*Aim of the exercise*
An image-free, verbatim transcription of the records is the expected result.

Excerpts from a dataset
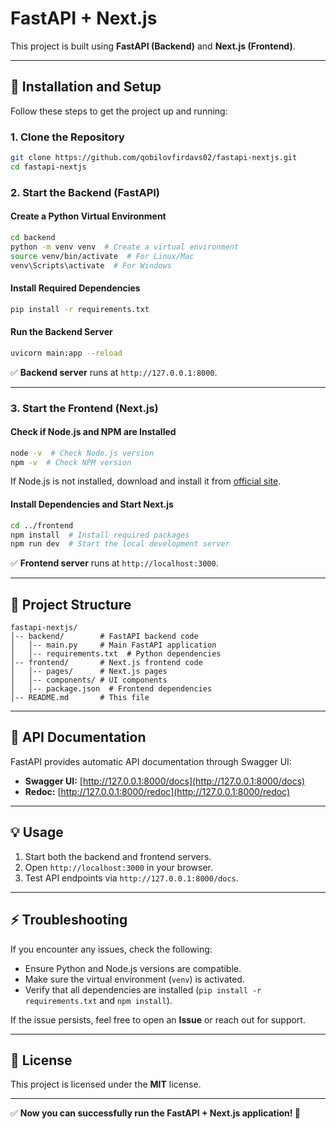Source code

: # FastAPI + Next.js

This project is built using **FastAPI (Backend)** and **Next.js (Frontend)**.

---

## 📌 Installation and Setup

Follow these steps to get the project up and running:

### 1. **Clone the Repository**
```bash
git clone https://github.com/qobilovfirdavs02/fastapi-nextjs.git
cd fastapi-nextjs
```

### 2. **Start the Backend (FastAPI)**

#### **Create a Python Virtual Environment**
```bash
cd backend
python -m venv venv  # Create a virtual environment
source venv/bin/activate  # For Linux/Mac
venv\Scripts\activate  # For Windows
```

#### **Install Required Dependencies**
```bash
pip install -r requirements.txt
```

#### **Run the Backend Server**
```bash
uvicorn main:app --reload
```

✅ **Backend server** runs at `http://127.0.0.1:8000`.

---

### 3. **Start the Frontend (Next.js)**

#### **Check if Node.js and NPM are Installed**
```bash
node -v  # Check Node.js version
npm -v  # Check NPM version
```

If Node.js is not installed, download and install it from [official site](https://nodejs.org/).

#### **Install Dependencies and Start Next.js**
```bash
cd ../frontend
npm install  # Install required packages
npm run dev  # Start the local development server
```

✅ **Frontend server** runs at `http://localhost:3000`.

---

## 📂 Project Structure
```
fastapi-nextjs/
│-- backend/        # FastAPI backend code
│   │-- main.py     # Main FastAPI application
│   │-- requirements.txt  # Python dependencies
│-- frontend/       # Next.js frontend code
│   │-- pages/      # Next.js pages
│   │-- components/ # UI components
│   │-- package.json  # Frontend dependencies
│-- README.md       # This file
```

---

## 🚀 API Documentation

FastAPI provides automatic API documentation through Swagger UI:

- **Swagger UI:** [http://127.0.0.1:8000/docs](http://127.0.0.1:8000/docs)
- **Redoc:** [http://127.0.0.1:8000/redoc](http://127.0.0.1:8000/redoc)

---

## 💡 Usage
1. Start both the backend and frontend servers.
2. Open `http://localhost:3000` in your browser.
3. Test API endpoints via `http://127.0.0.1:8000/docs`.

---

## ⚡ Troubleshooting
If you encounter any issues, check the following:
- Ensure Python and Node.js versions are compatible.
- Make sure the virtual environment (`venv`) is activated.
- Verify that all dependencies are installed (`pip install -r requirements.txt` and `npm install`).

If the issue persists, feel free to open an **Issue** or reach out for support.

---

## 📜 License
This project is licensed under the **MIT** license.

---

✅ **Now you can successfully run the FastAPI + Next.js application! 🚀**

*Exercise result*
Source code

: # FastAPI + Next.js

This project is built using **FastAPI (Backend)** and **Next.js (Frontend)**.

---

## 📌 Installation and Setup

Follow these steps to get the project up and running:

### 1. **Clone the Repository**
```bash
git clone https://github.com/qobilovfirdavs02/fastapi-nextjs.git
cd fastapi-nextjs
```

### 2. **Start the Backend (FastAPI)**

#### **Create a Python Virtual Environment**
```bash
cd backend
python -m venv venv  # Create a virtual environment
source venv/bin/activate  # For Linux/Mac
venv\Scripts\activate  # For Windows
```

#### **Install Required Dependencies**
```bash
pip install -r requirements.txt
```

#### **Run the Backend Server**
```bash
uvicorn main:app --reload
```

✅ **Backend server** runs at `http://127.0.0.1:8000`.

---

### 3. **Start the Frontend (Next.js)**

#### **Check if Node.js and NPM are Installed**
```bash
node -v  # Check Node.js version
npm -v  # Check NPM version
```

If Node.js is not installed, download and install it from [official site](https://nodejs.org/).

#### **Install Dependencies and Start Next.js**
```bash
cd ../frontend
npm install  # Install required packages
npm run dev  # Start the local development server
```

✅ **Frontend server** runs at `http://localhost:3000`.

---

## 📂 Project Structure
```
fastapi-nextjs/
│-- backend/        # FastAPI backend code
│   │-- main.py     # Main FastAPI application
│   │-- requirements.txt  # Python dependencies
│-- frontend/       # Next.js frontend code
│   │-- pages/      # Next.js pages
│   │-- components/ # UI components
│   │-- package.json  # Frontend dependencies
│-- README.md       # This file
```

---

## 🚀 API Documentation

FastAPI provides automatic API documentation through Swagger UI:

- **Swagger UI:** [http://127.0.0.1:8000/docs](http://127.0.0.1:8000/docs)
- **Redoc:** [http://127.0.0.1:8000/redoc](http://127.0.0.1:8000/redoc)

---

## 💡 Usage
1. Start both the backend and frontend servers.
2. Open `http://localhost:3000` in your browser.
3. Test API endpoints via `http://127.0.0.1:8000/docs`.

---

## ⚡ Troubleshooting
If you encounter any issues, check the following:
- Ensure Python and Node.js versions are compatible.
- Make sure the virtual environment (`venv`) is activated.
- Verify that all dependencies are installed (`pip install -r requirements.txt` and `npm install`).

If the issue persists, feel free to open an **Issue** or reach out for support.

---

## 📜 License
This project is licensed under the **MIT** license.

---

✅ **Now you can successfully run the FastAPI + Next.js application! 🚀**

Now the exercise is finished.